The euro slid 0.6 per cent to US$1.3888 amid concern that a potential increase in euro zone interest rates would exacerbate problems in debt-laden European Union members such as Greece and Spain.
"Higher rates will be devastating on the peripheral countries,"
John McCarthy, director of foreign exchange at ING Capital Markets in New York, told Reuters.
Brent crude fell to US$112.23 per barrel, down US$2.81, by 1455 GMT. US light crude futures were down US$1.45 to US$103.99.
Opec has yet to change its production policy officially, even though it has been boosting supply informally for months and Saudi Arabia has offered to help make up for the loss of around two thirds of Libya's output, according to Reuters.

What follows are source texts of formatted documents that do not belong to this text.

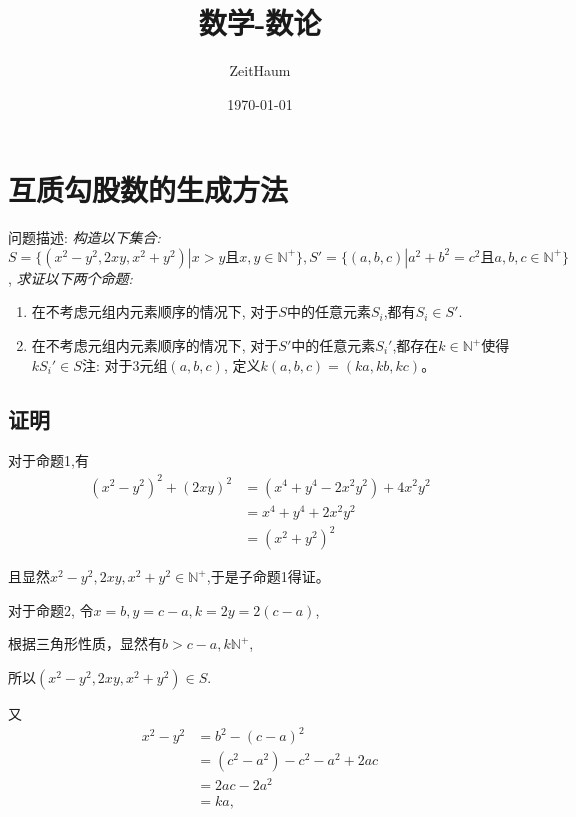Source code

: \documentclass{article}
\title{数学-数论}
\author{ZeitHaum}
\date{\today}
\begin{document}
    \maketitle
    \newpage 
    \tableofcontents
    \newpage
    \setcounter{page}{1}
    \section{互质勾股数的生成方法}
    问题描述: \emph{构造以下集合:}$S = \{(x^2-y^2,2xy,x^2+y^2)| x>y \text{且}x,y\in \mathbb{N}^{+}\}, S' = \{(a,b,c)| a^2+b^2=c^2 \text {且} a,b,c \in \mathbb{N}^{+}\}$,
    \emph{求证以下两个命题:}
    
    \begin{enumerate}[子命题1.]
        \item 在不考虑元组内元素顺序的情况下, 对于$S$中的任意元素$S_i$,都有$S_i \in S'$.
        \item 在不考虑元组内元素顺序的情况下, 对于$S'$中的任意元素$S_i'$,都存在$k\in \mathbb{N}^{+}$使得 $kS_i'\in S$注: 对于3元组$(a,b,c)$, 定义$k(a,b,c) = (ka,kb,kc)$。 
    \end{enumerate}
    
    \subsection{证明}   

    对于命题1,有
    \begin{align*}
        (x^2 - y^2)^2 + (2xy)^2 &=  (x^4 + y^4 - 2x^2y^2) + 4x^2y^2\\
        &= x^4 + y^4 + 2x^2y^2 \\
        &= (x^2 + y^2)^2 
    \end{align*}

    且显然$x^2-y^2,2xy,x^2+y^2 \in \mathbb{N}^{+}$,于是子命题1得证。

    对于命题2, 令$x = b, y = c-a, k = 2y = 2(c-a)$, 

    根据三角形性质，显然有$b > c - a, k \mathbb{N}^{+}$,
    
    所以$(x^2-y^2,2xy,x^2+y^2) \in S$.

    又
    \begin{align*}
        x ^ 2 - y^2 &= b^2 - (c - a)^2 \\
        &= (c^2 - a^2)- c^2 - a^2 + 2ac \\
        &=  2ac - 2a^2 \\
        &= ka,
    \end{align*}
\end{document}
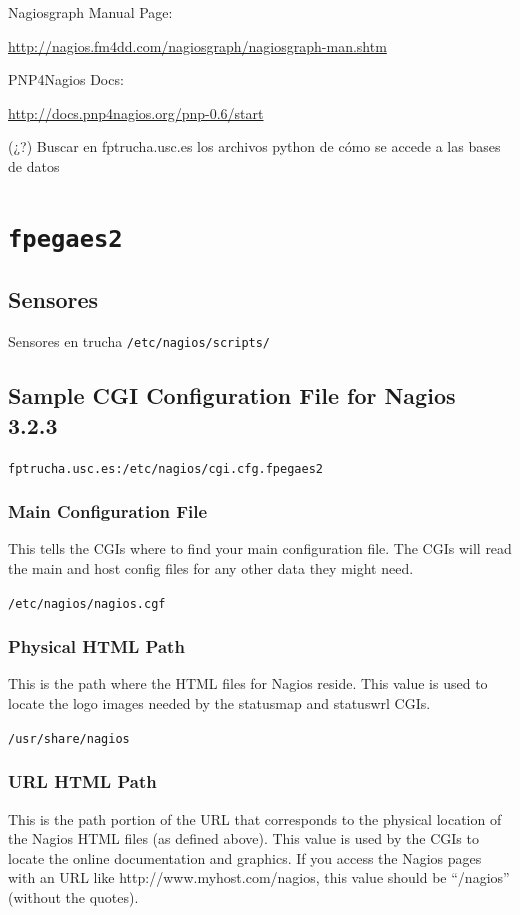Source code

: \documentclass[a4paper]{book}
\begin{document}
Nagiosgraph Manual Page:

\url{http://nagios.fm4dd.com/nagiosgraph/nagiosgraph-man.shtm}

PNP4Nagios Docs:

\url{http://docs.pnp4nagios.org/pnp-0.6/start}

(¿?) Buscar en fptrucha.usc.es los archivos python de cómo se accede a las bases de datos


\section{\texttt{fpegaes2}}

\subsection{Sensores}
Sensores en trucha \texttt{/etc/nagios/scripts/}

\subsection{Sample CGI Configuration File for Nagios 3.2.3}

\texttt{fptrucha.usc.es:/etc/nagios/cgi.cfg.fpegaes2}

\subsubsection{Main Configuration File}
This tells the CGIs where to find your main configuration file. The CGIs will read the main and host config files for any other data they might need.

\texttt{/etc/nagios/nagios.cgf}


\subsubsection{Physical HTML Path}
This is the path where the HTML files for Nagios reside.  This value is used to locate the logo images needed by the statusmap and statuswrl CGIs.

\texttt{/usr/share/nagios}


\subsubsection{URL HTML Path}
This is the path portion of the URL that corresponds to the physical location of the Nagios HTML files (as defined above). This value is used by the CGIs to locate the online documentation and graphics.  If you access the Nagios pages with an URL like
http://www.myhost.com/nagios, 
this value should be ``/nagios'' (without the quotes).
\end{document}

Turmoil across North Africa and the Middle East has lifted oil prices to the highest since September 2008. The chaos in Libya has idled around 1 million barrels per day.
Spot gold was bid at US$1,427.50 an ounce at 1511 GMT, against US$1,430.74 late in New York on Monday.
"Gold is now weighing its options between the continued flight to safety on the one hand and on the other hand, the likely rate increase in Europe as well," Barclays Capital analyst Suki Cooper told Reuters.
Silver was likely to keep outperforming gold thanks to strong dollar flows, though both were still good investments compared with copper and other base metals, said Eric Sprott, who heads Toronto-based hedge-fund Sprott Asset Management.
"I watch where the money goes and the money's going into silver.
There's as much money going into silver as into gold in dollar terms," said Sprott in an interview with Reuters.